Well, being a goose, this isn’t really something I have much experience dealing with. Maybe ask a human sex advice columnist next time.
Dear Audrey Gary,
I know all about "size doesn’t matter," blah blah blah. But as a guy, I’m a little intimidated by the sizes of most dildos for sale out there. Not that I’m in the market, mind you. However, I’m now thinking that dildo-length probably has something to do with the fact that you ladies have to grab the bottom part of it, and so you need a bunch of gripping space for your hand. Is that true? Or wishful thinking?
I am only a humble goose, sir, and also I am made out of wood and am not technically a sentient life form, so take my opinion merely for what it is worth and no more, but “not that I’m in the market, mind you” sounds to me like one who doth, as they say, protest too much.

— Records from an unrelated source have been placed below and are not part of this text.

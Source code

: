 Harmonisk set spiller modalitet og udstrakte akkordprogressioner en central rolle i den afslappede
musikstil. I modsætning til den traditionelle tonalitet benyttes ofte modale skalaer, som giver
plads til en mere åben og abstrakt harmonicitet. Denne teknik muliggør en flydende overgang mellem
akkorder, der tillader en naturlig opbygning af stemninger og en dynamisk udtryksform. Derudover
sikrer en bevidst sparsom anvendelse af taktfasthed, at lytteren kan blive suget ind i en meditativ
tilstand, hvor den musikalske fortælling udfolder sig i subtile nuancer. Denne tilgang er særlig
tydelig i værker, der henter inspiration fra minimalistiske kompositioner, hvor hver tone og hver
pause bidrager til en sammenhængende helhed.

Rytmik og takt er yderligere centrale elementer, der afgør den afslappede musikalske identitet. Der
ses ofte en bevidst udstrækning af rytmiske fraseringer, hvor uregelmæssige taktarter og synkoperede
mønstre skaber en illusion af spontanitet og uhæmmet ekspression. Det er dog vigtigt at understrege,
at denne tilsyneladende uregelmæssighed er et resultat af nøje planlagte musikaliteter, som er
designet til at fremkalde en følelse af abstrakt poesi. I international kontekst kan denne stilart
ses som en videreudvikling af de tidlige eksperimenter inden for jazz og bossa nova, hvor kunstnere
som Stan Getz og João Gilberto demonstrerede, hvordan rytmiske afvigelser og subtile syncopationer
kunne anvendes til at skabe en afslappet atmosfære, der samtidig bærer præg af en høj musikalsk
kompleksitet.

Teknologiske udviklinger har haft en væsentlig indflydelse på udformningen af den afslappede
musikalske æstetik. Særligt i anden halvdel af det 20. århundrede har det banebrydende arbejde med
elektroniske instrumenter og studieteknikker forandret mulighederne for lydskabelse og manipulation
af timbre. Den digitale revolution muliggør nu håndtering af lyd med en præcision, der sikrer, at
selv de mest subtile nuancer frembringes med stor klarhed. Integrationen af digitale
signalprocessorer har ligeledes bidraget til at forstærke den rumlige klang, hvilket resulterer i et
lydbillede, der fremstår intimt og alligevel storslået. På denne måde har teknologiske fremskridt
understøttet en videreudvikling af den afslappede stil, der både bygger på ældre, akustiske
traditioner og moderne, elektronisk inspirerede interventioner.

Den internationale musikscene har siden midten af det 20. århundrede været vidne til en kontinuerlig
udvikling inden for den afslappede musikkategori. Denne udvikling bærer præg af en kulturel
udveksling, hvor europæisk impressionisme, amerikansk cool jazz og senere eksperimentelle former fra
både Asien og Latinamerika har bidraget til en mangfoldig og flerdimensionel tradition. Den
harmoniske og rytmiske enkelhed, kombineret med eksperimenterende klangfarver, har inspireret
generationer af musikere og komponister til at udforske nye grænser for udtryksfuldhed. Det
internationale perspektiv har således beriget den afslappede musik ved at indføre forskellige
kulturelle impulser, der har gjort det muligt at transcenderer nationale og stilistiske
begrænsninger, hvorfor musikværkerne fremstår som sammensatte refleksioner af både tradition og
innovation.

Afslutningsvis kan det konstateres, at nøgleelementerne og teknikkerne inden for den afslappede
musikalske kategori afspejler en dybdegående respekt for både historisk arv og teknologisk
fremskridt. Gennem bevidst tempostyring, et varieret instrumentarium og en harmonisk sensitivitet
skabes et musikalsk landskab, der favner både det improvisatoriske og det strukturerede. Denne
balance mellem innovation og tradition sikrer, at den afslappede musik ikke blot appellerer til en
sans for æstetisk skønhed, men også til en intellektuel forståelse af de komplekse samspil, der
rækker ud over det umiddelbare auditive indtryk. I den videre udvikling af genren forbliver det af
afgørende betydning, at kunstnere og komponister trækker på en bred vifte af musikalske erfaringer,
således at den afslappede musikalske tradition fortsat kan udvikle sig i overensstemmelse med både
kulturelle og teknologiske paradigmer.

Also, more to the point, I studied for several years at the London School of Economics and can say that, in a market as saturated as the dildo market is, every brand must do something to stand out, and so the more venerable, “mom and pop” makers of merely average-sized, quality, utilitarian dildos have been unable to sustain a market share necessary for their operations, in the face of so much buyer choice.